Task instructions: Your answer is a copy of every line in the records where "https" appears.

(The records begins)

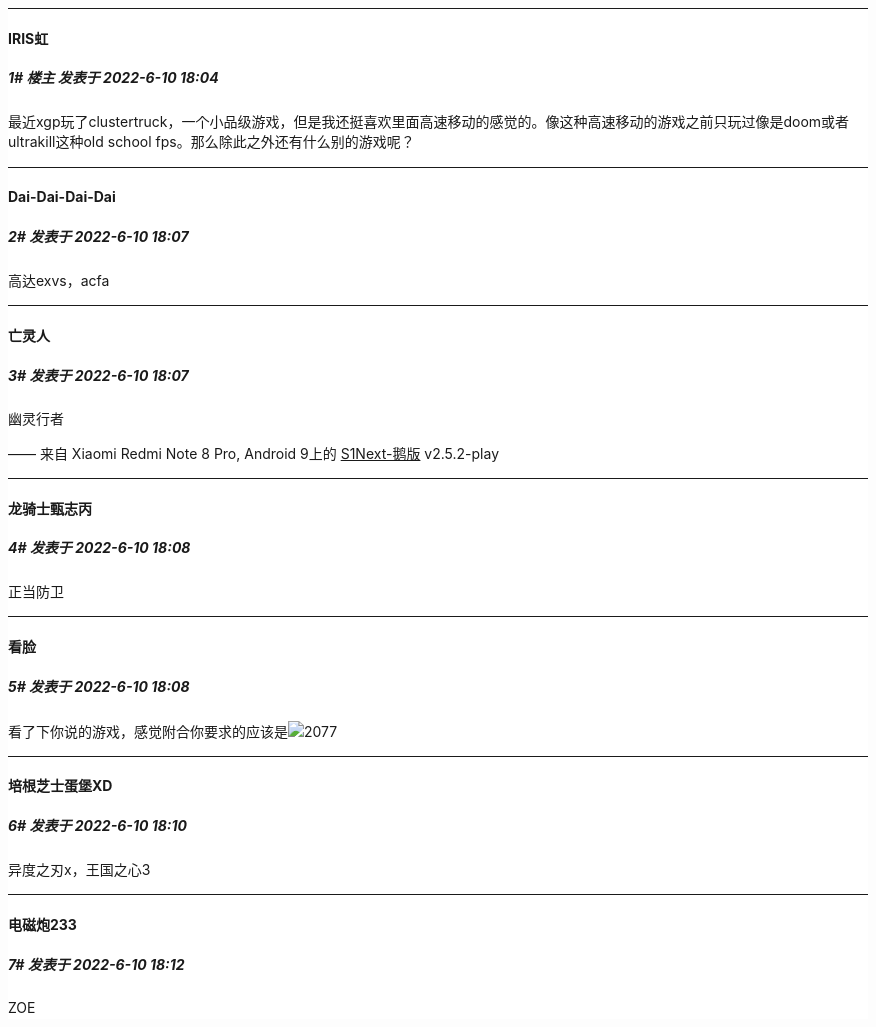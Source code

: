 

*****

####  IRIS虹  
##### 1#       楼主       发表于 2022-6-10 18:04

最近xgp玩了clustertruck，一个小品级游戏，但是我还挺喜欢里面高速移动的感觉的。像这种高速移动的游戏之前只玩过像是doom或者ultrakill这种old school fps。那么除此之外还有什么别的游戏呢？

*****

####  Dai-Dai-Dai-Dai  
##### 2#       发表于 2022-6-10 18:07

高达exvs，acfa

*****

####  亡灵人  
##### 3#       发表于 2022-6-10 18:07

幽灵行者

—— 来自 Xiaomi Redmi Note 8 Pro, Android 9上的 [S1Next-鹅版](https://github.com/ykrank/S1-Next/releases) v2.5.2-play

*****

####  龙骑士甄志丙  
##### 4#       发表于 2022-6-10 18:08

正当防卫

*****

####  看脸  
##### 5#       发表于 2022-6-10 18:08

看了下你说的游戏，感觉附合你要求的应该是<img src="https://static.saraba1st.com/image/smiley/face2017/067.png" referrerpolicy="no-referrer">2077

*****

####  培根芝士蛋堡XD  
##### 6#       发表于 2022-6-10 18:10

异度之刃x，王国之心3

*****

####  电磁炮233  
##### 7#       发表于 2022-6-10 18:12

ZOE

(The records ends)

Finished task:
—— 来自 Xiaomi Redmi Note 8 Pro, Android 9上的 [S1Next-鹅版](https://github.com/ykrank/S1-Next/releases) v2.5.2-play
看了下你说的游戏，感觉附合你要求的应该是<img src="https://static.saraba1st.com/image/smiley/face2017/067.png" referrerpolicy="no-referrer">2077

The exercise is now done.